Data analysis with the Formal Concept Analysis Research Toolbox (FCART)
Alexey Neznanov and Dmitry Ilvovsky
(School of Applied Mathematics and Information Sciences, NRU HSE, Russia)
We consider a full research cycle of data analysis using FCA-based
techniques and methods. We go through this cycle with a new software called Formal
Concept Analysis Research Toolbox (FCART). The
demonstration includes the following stages:
1) accessing an external data source and loading data;
2) preprocessing data and building multi-valued context;
3) dynamical scaling of multivalued context;
4) working with binary context;
4.1) constructing lattice and visualizing line diagram;
4.2) building sublattices;
4.3) filtering source lattice and searching for formal concepts;
4.4) finding association rules and other related artifacts;
4.5) saving lattice as graph or image;
5) building reports.
Towards (re)construction of the theory of linguistic oppositions within the
framework of Interactive Linguistics
André Wlodarczyk
(Paris, Sorbonne)
1. Linguistic typology practice
The most characteristic difference between formal and typological linguistics is
perhaps the fact that while the former starts with the thesis that "natural
languages are like formal ones", the latter claim that "natural languages are
ambiguous". Therefore, formal linguistics is deductive while typological linguistics
is inductive.
2. Need for modelling with KDD methodology using the "Semana" implementation of FCA.
Nevertheless, a few examples suffice to understand that efforts of some typologists
to use formal(ised) meta-languages in order to explain their observations of natural
language phenomena fail because of the lack of means to verify models they pursue.
I will try to show some of our results of research aiming at adapting some aspects of FCA. However, these results are rather poor because either they are still in research-and-development phase or focus only on the rediscovered by us but well known mathematical concepts such as Real and Ideal.
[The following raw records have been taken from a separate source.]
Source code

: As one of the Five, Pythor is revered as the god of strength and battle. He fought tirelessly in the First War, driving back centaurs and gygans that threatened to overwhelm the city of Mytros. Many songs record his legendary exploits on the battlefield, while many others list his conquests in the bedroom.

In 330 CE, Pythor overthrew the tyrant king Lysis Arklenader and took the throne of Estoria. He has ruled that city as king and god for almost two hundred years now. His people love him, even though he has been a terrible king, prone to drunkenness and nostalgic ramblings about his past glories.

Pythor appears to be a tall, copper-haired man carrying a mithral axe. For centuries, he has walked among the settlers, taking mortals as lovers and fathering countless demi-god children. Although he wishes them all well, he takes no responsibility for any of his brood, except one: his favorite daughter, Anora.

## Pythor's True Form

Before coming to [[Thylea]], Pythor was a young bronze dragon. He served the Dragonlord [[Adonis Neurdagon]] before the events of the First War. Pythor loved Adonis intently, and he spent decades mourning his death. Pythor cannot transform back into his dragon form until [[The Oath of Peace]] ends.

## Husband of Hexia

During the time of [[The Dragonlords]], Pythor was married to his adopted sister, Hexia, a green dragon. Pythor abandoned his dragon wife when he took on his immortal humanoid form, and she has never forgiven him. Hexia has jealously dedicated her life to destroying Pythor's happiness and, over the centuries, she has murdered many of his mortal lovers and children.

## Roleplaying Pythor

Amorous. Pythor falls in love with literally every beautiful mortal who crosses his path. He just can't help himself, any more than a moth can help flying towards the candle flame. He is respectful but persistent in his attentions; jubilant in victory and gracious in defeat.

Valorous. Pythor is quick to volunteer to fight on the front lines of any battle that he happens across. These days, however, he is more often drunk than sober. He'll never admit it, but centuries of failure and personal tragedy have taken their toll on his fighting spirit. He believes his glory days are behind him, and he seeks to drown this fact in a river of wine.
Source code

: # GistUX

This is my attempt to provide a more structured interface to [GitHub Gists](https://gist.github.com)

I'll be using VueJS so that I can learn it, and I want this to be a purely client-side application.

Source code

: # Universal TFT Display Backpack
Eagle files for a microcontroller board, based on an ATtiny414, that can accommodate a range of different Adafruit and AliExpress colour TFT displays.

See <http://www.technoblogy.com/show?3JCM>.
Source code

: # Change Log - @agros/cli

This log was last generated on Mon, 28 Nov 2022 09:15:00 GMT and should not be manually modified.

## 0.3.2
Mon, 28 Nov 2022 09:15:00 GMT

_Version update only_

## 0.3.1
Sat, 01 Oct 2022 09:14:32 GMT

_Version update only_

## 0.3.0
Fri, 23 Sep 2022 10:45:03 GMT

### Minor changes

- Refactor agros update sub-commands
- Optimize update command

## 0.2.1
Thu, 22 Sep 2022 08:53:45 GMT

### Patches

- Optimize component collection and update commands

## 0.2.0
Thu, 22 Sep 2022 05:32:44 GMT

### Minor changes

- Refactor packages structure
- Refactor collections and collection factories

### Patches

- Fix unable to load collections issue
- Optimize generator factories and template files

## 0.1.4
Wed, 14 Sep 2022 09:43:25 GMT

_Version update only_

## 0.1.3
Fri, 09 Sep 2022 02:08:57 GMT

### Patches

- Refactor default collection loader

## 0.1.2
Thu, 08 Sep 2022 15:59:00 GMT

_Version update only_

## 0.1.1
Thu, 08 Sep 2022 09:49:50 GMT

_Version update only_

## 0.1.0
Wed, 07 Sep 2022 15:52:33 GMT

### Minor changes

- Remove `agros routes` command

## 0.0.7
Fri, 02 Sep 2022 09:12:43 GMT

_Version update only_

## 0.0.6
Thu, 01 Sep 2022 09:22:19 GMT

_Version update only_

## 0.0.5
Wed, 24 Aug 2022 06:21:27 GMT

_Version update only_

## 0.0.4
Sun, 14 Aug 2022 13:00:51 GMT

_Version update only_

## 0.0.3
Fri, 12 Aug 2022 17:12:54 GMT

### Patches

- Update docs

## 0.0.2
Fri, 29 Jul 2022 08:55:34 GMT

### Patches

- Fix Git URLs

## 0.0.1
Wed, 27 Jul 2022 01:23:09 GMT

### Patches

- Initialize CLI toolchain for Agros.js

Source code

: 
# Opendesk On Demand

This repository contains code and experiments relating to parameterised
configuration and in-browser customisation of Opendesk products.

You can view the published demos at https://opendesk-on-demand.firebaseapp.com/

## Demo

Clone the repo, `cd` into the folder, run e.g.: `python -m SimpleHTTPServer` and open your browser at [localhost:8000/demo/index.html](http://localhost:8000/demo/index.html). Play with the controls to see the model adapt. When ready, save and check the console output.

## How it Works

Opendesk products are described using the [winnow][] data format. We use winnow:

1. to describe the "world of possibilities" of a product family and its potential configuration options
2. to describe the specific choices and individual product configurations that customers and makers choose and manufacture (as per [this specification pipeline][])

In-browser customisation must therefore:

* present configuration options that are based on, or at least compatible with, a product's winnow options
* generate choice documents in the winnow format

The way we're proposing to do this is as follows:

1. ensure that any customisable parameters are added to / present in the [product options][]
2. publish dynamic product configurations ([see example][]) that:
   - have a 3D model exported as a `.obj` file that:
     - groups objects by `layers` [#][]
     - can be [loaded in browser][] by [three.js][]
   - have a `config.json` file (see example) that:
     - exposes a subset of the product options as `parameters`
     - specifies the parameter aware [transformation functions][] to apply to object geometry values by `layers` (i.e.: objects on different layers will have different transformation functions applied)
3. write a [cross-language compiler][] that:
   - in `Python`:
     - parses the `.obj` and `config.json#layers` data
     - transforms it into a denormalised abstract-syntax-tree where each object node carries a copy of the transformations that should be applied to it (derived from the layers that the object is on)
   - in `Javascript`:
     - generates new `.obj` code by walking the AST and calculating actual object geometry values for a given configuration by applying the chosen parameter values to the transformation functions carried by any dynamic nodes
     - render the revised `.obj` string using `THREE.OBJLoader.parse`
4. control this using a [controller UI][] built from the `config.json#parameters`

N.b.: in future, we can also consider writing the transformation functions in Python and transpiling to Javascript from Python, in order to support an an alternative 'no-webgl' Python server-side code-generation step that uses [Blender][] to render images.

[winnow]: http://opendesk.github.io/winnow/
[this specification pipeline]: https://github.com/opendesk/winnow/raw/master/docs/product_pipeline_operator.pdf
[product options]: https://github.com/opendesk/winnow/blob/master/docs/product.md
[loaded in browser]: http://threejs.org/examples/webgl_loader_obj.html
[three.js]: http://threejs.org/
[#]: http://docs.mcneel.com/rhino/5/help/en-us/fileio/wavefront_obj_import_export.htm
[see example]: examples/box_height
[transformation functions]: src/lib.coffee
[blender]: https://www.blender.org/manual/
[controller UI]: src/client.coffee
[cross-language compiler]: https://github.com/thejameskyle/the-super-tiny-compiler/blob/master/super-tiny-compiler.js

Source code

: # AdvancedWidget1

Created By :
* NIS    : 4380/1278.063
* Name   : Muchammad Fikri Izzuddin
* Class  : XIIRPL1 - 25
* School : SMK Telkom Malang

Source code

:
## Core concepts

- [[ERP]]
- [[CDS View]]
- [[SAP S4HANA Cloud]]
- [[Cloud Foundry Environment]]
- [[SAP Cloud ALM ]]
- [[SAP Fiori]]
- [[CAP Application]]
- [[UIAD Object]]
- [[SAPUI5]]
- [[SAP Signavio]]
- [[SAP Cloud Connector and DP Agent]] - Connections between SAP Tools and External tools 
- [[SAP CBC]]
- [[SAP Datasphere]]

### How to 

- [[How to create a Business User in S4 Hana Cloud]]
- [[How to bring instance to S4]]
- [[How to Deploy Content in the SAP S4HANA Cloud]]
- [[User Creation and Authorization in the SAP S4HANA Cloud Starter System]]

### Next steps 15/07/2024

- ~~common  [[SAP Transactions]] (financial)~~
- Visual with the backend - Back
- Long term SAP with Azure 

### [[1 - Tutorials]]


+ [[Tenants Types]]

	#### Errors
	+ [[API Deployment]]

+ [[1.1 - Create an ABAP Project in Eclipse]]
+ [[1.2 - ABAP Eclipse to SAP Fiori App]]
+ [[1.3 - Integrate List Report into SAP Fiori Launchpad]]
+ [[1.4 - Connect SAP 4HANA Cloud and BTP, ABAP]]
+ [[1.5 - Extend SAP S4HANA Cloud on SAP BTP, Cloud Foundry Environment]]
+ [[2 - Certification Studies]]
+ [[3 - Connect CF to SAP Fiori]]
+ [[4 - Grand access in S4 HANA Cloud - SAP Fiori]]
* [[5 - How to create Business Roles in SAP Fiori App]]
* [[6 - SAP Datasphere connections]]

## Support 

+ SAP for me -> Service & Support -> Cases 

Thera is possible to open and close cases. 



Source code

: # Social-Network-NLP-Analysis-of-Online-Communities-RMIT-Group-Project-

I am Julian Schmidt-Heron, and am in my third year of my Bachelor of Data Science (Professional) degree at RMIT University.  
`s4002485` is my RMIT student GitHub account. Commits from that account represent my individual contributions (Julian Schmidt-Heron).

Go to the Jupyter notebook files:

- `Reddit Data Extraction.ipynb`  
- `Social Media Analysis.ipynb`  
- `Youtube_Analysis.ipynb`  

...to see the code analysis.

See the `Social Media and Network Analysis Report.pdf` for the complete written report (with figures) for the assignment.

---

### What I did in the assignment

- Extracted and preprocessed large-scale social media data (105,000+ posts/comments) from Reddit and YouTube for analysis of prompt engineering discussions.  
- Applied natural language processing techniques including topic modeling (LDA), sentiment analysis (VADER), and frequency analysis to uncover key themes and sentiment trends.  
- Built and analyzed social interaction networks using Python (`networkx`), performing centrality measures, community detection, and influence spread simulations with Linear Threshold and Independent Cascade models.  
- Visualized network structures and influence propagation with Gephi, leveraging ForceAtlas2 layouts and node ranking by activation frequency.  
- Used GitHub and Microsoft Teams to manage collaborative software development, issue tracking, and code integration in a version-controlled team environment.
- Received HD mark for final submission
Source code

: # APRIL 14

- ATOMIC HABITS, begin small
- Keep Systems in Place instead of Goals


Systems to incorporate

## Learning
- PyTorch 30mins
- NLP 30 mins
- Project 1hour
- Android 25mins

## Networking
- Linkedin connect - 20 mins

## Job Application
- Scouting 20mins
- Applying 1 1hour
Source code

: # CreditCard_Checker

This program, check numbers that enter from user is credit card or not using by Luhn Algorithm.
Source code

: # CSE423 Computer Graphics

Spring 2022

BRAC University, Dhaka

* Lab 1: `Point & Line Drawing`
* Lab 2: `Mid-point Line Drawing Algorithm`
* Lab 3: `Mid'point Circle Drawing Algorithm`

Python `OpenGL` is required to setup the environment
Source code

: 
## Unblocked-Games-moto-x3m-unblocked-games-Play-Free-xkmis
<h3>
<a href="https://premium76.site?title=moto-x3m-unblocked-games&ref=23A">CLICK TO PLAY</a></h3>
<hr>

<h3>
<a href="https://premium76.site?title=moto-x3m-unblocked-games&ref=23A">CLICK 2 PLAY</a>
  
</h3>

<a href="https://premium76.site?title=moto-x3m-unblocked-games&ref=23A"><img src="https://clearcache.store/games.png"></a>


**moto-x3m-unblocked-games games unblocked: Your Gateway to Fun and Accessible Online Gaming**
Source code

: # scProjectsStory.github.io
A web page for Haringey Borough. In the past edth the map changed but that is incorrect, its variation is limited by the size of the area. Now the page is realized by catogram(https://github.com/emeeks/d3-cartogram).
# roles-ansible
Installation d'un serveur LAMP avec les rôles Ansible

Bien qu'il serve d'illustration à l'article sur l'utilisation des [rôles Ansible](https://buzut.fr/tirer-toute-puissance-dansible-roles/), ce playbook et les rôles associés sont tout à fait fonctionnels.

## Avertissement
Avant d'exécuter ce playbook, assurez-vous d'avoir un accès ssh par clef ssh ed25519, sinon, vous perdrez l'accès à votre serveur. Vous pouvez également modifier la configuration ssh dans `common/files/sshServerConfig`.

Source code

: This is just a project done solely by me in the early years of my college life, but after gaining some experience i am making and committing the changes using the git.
Indeed, our concern is not only application of FCA to linguistic objects but also adaptation of FCA algorithms to what we feel could enable us to better explain natural language phenomena.
In the same spirit, we implemented an algorithm of approximating formal concepts. However, besides our purely intellectual satisfaction and hypothetical usefulness for machine 'understanding' of natural language expressions, we did not find any practical application of the Rough FCA to linguistics, as yet.
The above problems will be mentioned showing examples of interaction with Semana, because I really seek how to use properly the FCA technology in order to discover reliable knowledge about the natural language 'systems'.
3. FCA view on natural language
Due to the ambiguous nature of linguistic signs, typologists need to describe
linguistic units in contexts of their use. Therefore, they have to aim at defining
usages of units instead of the units themselves. The question is what represent
Formal Concepts in such specific Contexts. To answer this question, it is especially
important to study the relationships (oppositions) between grammatical units because
of their abstract orthogonality.
In Search for Meaning, Values, Aims, Measures by the GABEK Methodology
Josef Zelger
(Univ.-Prof. i. R., Department of Philosophy, University of Innsbruck)
GABEK ® (Ganzheitliche Bewältigung von Komplexität - Holistic Coping with Complexity) is a qualitative method for opinion research, knowledge processing, and organization development. It allows verbal data to be represented as conceptual nets, where lexical concepts are the nodes and statements the edges. Conceptual nets can be reduced in complexity and can be used for the selection of core topics as well for concept analysis and ontology generation. In a second step through coding of evaluations expressed in the texts by the respondents, systems of values and goals are analyzed in an intersubjective and reconstructable way. In the third step of analysis causal assumptions of the respondents are coded and displayed graphically. New fields and potentials of action are thus opened up. Finally by construction of a "Gestalten-tree" the verbal data are organized in a logical and hierarchical order. It provides a structured overview and furthers holistic understanding.
Exploratory Programming for Formal Concept Analysis – An Introduction
to conexp-clj
Daniel Borchmann
(TH Dresden)
We give a gentle introduction to conexp-clj, a general purpose tool for formal concept analysis. To this end, we shall introduce basic notions and design principles of the program and its underlying programming language, Clojure, as well as discuss examples, both simple and complex, that can be handled by the conexp-clj.